Extracted data entries =
--- START ---
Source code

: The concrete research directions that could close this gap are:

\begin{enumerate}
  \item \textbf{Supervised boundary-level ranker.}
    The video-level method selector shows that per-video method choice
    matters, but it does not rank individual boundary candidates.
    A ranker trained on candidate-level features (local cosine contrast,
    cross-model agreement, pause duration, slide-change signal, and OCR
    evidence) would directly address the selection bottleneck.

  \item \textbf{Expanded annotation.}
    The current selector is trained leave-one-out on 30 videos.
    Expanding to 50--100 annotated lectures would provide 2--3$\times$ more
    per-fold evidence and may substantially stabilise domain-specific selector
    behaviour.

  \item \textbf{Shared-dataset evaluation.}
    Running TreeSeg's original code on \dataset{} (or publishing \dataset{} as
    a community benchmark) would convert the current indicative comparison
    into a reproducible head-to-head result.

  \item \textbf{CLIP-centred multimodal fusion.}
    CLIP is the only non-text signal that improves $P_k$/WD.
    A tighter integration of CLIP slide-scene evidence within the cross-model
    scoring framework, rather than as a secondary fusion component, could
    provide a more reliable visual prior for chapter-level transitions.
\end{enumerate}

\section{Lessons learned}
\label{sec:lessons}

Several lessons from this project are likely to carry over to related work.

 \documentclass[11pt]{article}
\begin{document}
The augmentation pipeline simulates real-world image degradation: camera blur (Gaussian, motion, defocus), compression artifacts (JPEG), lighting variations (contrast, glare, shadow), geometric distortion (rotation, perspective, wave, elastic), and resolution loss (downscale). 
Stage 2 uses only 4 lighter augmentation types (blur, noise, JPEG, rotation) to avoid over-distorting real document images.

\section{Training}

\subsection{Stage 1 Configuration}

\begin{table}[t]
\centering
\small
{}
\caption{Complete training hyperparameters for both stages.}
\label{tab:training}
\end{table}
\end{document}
--- END ---
EXERCISE DIRECTIONS = Copy every line from the records that holds the string "boundary".

COMPLETED TASK =
  \item \textbf{Supervised boundary-level ranker.}
    matters, but it does not rank individual boundary candidates.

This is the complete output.